● **Required action**
Using the listing below, select the lines with the word "hostable" and copy them.

*** Opening The input ***

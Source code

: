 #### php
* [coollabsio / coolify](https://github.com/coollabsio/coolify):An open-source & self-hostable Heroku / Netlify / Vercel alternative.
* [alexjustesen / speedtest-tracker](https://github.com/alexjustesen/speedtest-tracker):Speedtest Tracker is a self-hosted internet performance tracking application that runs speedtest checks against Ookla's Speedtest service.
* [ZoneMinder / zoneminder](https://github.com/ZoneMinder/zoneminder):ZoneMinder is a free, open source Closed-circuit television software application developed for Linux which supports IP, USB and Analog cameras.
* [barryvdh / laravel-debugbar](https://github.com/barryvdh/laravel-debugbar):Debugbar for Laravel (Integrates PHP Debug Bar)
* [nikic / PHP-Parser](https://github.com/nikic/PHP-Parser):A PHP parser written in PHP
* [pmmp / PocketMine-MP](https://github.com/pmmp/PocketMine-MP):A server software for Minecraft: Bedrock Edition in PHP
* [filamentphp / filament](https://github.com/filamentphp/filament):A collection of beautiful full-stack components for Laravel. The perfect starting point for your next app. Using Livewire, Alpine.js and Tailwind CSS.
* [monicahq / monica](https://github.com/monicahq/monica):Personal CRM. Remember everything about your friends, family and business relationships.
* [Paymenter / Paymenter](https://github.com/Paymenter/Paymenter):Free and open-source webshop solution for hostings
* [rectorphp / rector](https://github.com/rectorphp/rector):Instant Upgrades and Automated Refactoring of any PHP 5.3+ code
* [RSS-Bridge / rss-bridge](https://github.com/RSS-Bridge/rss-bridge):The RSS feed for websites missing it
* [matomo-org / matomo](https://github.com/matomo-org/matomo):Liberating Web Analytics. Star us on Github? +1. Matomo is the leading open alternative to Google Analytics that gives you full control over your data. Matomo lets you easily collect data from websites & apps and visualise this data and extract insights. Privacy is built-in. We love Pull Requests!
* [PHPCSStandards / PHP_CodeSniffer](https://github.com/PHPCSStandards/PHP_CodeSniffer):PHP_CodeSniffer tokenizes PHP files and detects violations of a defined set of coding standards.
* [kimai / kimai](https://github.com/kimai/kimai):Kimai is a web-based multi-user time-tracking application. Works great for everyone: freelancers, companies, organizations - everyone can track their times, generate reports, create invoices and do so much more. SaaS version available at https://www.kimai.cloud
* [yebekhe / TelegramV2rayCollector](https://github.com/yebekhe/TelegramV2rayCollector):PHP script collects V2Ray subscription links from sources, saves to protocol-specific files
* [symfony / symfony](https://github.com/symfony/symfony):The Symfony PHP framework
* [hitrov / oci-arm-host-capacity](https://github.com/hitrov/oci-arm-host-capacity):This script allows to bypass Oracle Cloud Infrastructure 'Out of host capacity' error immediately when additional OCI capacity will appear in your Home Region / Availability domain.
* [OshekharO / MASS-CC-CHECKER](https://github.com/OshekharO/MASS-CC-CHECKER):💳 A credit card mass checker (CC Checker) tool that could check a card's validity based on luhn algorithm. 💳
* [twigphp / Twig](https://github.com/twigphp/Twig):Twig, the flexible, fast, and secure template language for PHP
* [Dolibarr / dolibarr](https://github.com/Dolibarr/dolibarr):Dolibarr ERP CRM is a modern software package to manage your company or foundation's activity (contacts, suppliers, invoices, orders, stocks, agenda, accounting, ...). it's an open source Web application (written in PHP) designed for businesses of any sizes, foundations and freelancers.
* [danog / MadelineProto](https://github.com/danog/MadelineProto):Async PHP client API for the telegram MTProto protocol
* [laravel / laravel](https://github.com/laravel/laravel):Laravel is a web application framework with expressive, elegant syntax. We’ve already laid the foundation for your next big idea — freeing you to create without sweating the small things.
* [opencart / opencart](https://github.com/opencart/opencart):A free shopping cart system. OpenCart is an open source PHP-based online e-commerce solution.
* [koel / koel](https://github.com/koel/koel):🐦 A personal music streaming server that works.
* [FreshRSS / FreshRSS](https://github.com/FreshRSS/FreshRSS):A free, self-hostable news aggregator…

*** Closing The input ***

● **Answer section**
* [coollabsio / coolify](https://github.com/coollabsio/coolify):An open-source & self-hostable Heroku / Netlify / Vercel alternative.
* [FreshRSS / FreshRSS](https://github.com/FreshRSS/FreshRSS):A free, self-hostable news aggregator…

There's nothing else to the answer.